**Problem description**
Copy every line in the records below that contains the word "disyllables".

**Records for this exercise**
○ ○ ○ ○ ○ ○ ○

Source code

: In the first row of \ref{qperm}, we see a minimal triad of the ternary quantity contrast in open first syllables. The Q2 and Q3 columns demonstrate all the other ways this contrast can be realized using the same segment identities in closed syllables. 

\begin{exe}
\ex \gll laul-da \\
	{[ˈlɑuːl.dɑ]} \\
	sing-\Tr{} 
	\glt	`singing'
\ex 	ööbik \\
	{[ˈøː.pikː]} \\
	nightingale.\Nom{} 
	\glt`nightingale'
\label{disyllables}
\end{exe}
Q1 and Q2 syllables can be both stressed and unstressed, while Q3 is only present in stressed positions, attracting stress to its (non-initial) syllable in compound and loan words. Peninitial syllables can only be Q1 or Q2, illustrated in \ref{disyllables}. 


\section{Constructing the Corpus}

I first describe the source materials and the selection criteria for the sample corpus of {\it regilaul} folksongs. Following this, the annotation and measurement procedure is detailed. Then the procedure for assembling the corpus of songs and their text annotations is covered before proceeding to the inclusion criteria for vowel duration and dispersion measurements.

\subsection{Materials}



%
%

○ ○ ○ ○ ○ ○ ○

**Final answer**
\label{disyllables}
Q1 and Q2 syllables can be both stressed and unstressed, while Q3 is only present in stressed positions, attracting stress to its (non-initial) syllable in compound and loan words. Peninitial syllables can only be Q1 or Q2, illustrated in \ref{disyllables}. 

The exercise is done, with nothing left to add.